The synthesis of ultrafine magnetic material with large saturation magnetisation and high coercivity has received much attention, owing to its wide applications. The reduction of nanocrystalline Fe2O3 into metallic iron was studied. The iron oxide precursor was synthesised by thermal evaporation of iron acetate and then pressed into cylindrical shape compacts before being fired at 500 degrees C for 1 h in a muffle furnace. The prepared nanocrystalline Fe2O3 was characterised using X-ray diffraction analysis technique, reflected light microscope and scanning electron microscope. The reduction behaviour of nanocrystalline Fe2O3 in hydrogen atmosphere at 450-600 degrees C has been studied using thermogravimetric techniques.

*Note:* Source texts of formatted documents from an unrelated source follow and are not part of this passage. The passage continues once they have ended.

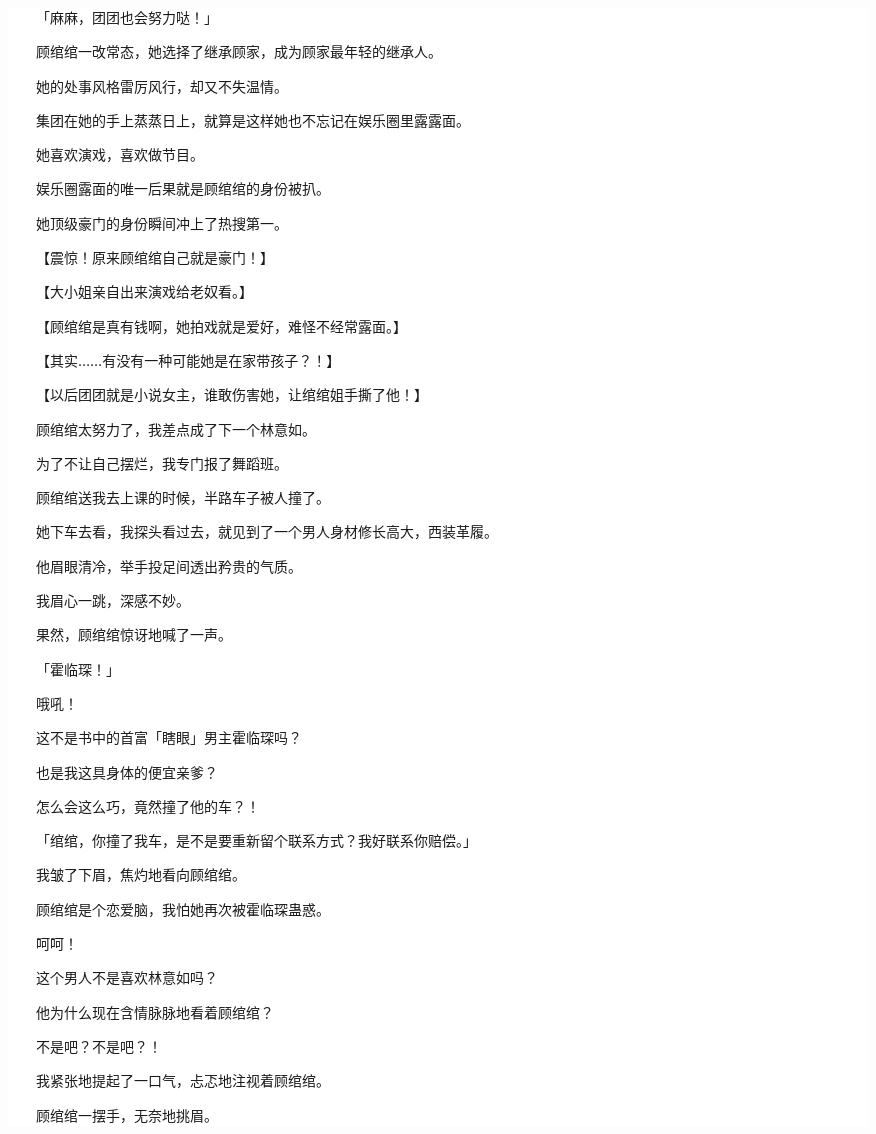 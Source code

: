 &emsp;&emsp;「麻麻，团团也会努力哒！」  
  
&emsp;&emsp;顾绾绾一改常态，她选择了继承顾家，成为顾家最年轻的继承人。  
  
&emsp;&emsp;她的处事风格雷厉风行，却又不失温情。  
  
&emsp;&emsp;集团在她的手上蒸蒸日上，就算是这样她也不忘记在娱乐圈里露露面。  
  
&emsp;&emsp;她喜欢演戏，喜欢做节目。  
  
&emsp;&emsp;娱乐圈露面的唯一后果就是顾绾绾的身份被扒。  
  
&emsp;&emsp;她顶级豪门的身份瞬间冲上了热搜第一。  
  
&emsp;&emsp;【震惊！原来顾绾绾自己就是豪门！】  
  
&emsp;&emsp;【大小姐亲自出来演戏给老奴看。】  
  
&emsp;&emsp;【顾绾绾是真有钱啊，她拍戏就是爱好，难怪不经常露面。】  
  
&emsp;&emsp;【其实……有没有一种可能她是在家带孩子？！】  
  
&emsp;&emsp;【以后团团就是小说女主，谁敢伤害她，让绾绾姐手撕了他！】  
  
&emsp;&emsp;顾绾绾太努力了，我差点成了下一个林意如。  
  
&emsp;&emsp;为了不让自己摆烂，我专门报了舞蹈班。  
  
&emsp;&emsp;顾绾绾送我去上课的时候，半路车子被人撞了。  
  
&emsp;&emsp;她下车去看，我探头看过去，就见到了一个男人身材修长高大，西装革履。  
  
&emsp;&emsp;他眉眼清冷，举手投足间透出矜贵的气质。  
  
&emsp;&emsp;我眉心一跳，深感不妙。  
  
&emsp;&emsp;果然，顾绾绾惊讶地喊了一声。  
  
&emsp;&emsp;「霍临琛！」  
  
&emsp;&emsp;哦吼！  
  
&emsp;&emsp;这不是书中的首富「瞎眼」男主霍临琛吗？  
  
&emsp;&emsp;也是我这具身体的便宜亲爹？  
  
&emsp;&emsp;怎么会这么巧，竟然撞了他的车？！  
  
&emsp;&emsp;「绾绾，你撞了我车，是不是要重新留个联系方式？我好联系你赔偿。」  
  
&emsp;&emsp;我皱了下眉，焦灼地看向顾绾绾。  
  
&emsp;&emsp;顾绾绾是个恋爱脑，我怕她再次被霍临琛蛊惑。  
  
&emsp;&emsp;呵呵！  
  
&emsp;&emsp;这个男人不是喜欢林意如吗？  
  
&emsp;&emsp;他为什么现在含情脉脉地看着顾绾绾？  
  
&emsp;&emsp;不是吧？不是吧？！  
  
&emsp;&emsp;我紧张地提起了一口气，忐忑地注视着顾绾绾。  
  
&emsp;&emsp;顾绾绾一摆手，无奈地挑眉。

The reduction rate is controlled initially by the interfacial chemical reaction mechanism, while the solid state diffusion is the rate controlling mechanism at final stages. The reduction temperature has a great effect on physicochemical properties of produced metallic iron during reduction of nanocrystalline Fe2O3. Metallic iron was formed in nanosized grains of 100-200 nm, while grain growth and highly coalescence were observed at reduction temperatures higher than at firing temperatures. Diluted magnetic nanoiron metal was formed with Hc ranged from 25 to 94 Oe, Br from 0(.)5 to 1(.)8 emu g(-1) and Bs from 24(.)5 to 41(.)4 emu g(-1).